Conxa Sisquella (Centelles, 1920 - Barcelone, 1996) était une artiste qui, à travers la couleur et les matériaux, a su construire sa propre voix au sein du panorama artistique catalan. L'exposition actuellement accueillie par la Fondation Felícia Fuster, fruit d'une collaboration avec la Fondation Fornells-Pla et Conxa Sisquella, propose de revenir sur le parcours de deux créateurs qui, bien que contemporains et partageant certains intérêts formels comme l'abstraction, ont suivi des chemins très différents.

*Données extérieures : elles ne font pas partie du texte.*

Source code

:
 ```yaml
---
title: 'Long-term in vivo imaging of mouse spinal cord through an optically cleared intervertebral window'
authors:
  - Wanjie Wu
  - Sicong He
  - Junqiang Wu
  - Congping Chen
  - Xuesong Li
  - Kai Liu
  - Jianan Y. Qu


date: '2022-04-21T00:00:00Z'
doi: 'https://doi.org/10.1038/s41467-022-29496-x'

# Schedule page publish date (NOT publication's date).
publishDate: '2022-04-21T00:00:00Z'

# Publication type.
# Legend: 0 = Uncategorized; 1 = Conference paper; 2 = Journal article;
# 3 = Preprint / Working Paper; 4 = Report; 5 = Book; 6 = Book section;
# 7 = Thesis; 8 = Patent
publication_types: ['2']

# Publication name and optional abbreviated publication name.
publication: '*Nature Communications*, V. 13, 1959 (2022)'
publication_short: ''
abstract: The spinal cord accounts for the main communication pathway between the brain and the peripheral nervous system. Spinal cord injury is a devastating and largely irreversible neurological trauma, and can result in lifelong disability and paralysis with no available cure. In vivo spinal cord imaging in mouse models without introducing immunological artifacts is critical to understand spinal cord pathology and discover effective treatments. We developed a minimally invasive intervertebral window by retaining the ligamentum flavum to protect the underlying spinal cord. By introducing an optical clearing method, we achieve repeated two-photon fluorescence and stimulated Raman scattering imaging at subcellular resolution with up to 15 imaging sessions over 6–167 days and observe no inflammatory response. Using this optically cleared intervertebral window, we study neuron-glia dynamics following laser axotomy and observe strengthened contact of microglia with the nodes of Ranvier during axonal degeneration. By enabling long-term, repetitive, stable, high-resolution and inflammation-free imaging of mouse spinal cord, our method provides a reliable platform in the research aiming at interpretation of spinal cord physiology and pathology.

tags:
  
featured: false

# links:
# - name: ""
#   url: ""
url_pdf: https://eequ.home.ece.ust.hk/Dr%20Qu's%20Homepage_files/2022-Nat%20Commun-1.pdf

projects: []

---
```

Les trajectoires de Fuster et Sisquella ne se sont pas croisées très souvent, ni en termes de formation ni d'environnement. Ils n’étaient pas non plus d’accord sur les approches ou les façons de penser. Mais c’est précisément ici que naît l’objectif de la proposition, mettre en valeur deux voix singulières qui, à partir de perspectives très différentes, ont développé une pratique artistique engagée et constante. Cette exposition vise à reconnaître la contribution de Conxa Sisquella et à la situer dans un récit plus large, encore en cours de révision, celui de la récupération de la mémoire des femmes artistes du XXe siècle, souvent laissées à l’arrière-plan.
À partir d'aujourd'hui, 9 mai, et jusqu'au 18 juillet, au siège de la Fondation Felícia Fuster, vous pourrez admirer une vingtaine d'œuvres créées entre les années 80 et 90. Peintures et gravures qui témoignent d'un travail déterminé avec la couleur et la matière. Sisquella utilise des supports tels que la toile de jute ou le coton et incorpore des fragments de tissu qui fonctionnent comme un collage. L'artiste explore des combinaisons chromatiques subtiles et efficaces, toujours guidées par une intuition raffinée et aussi par l'étude de la couleur, notamment basée sur les théories de Joseph Albers. Des séries telles que Symphony in Pink, Transparency in Pink and Green ou Blue démontrent cet intérêt pour l’interaction entre les tons, les intensités et les textures.
Installée à La Garriga dès son plus jeune âge, Conxa Sisquella a commencé sa formation artistique à Barcelone, auprès du peintre Alsina. Elle étudie les Beaux-Arts entre 1945 et 1948 et reçoit en 1947 le premier prix de peinture au Salón Femenino de Madrid. Au cours des années 1950, son style s’imprègne d’une certaine tonalité existentielle, avec des œuvres qui pointent vers une abstraction naissante. Au fil du temps, et après un voyage aux États-Unis entre 1969 et 1970, sa peinture connaît un tournant significatif. L’impact de l’expressionnisme abstrait américain et l’expérience d’un environnement artistique plus libre l’ont poussée vers un travail plus gestuel et matériel.
À partir des années 70, Sisquella peint en accordant une grande importance à la texture et au geste, utilisant souvent des techniques proches du dripping et de l'automatisme graphique. Outre la peinture, il développe également un travail de gravure, notamment d'eau-forte. Vers la fin de sa carrière, son travail prend une direction différente et les formes géométriques passent au premier plan et la couleur est réduite, avec des compositions plus structurées et des tons sombres, dans lesquels il inclut des incisions et des perforations dans le tissu.
Avec cette exposition, nous vous invitons à redécouvrir un artiste qui, à force de discrétion et d’engagement, a construit une carrière solide et intéressante. Une occasion de regarder de près une œuvre qui en dit long sur la place des femmes artistes dans l’histoire récente de l’art catalan.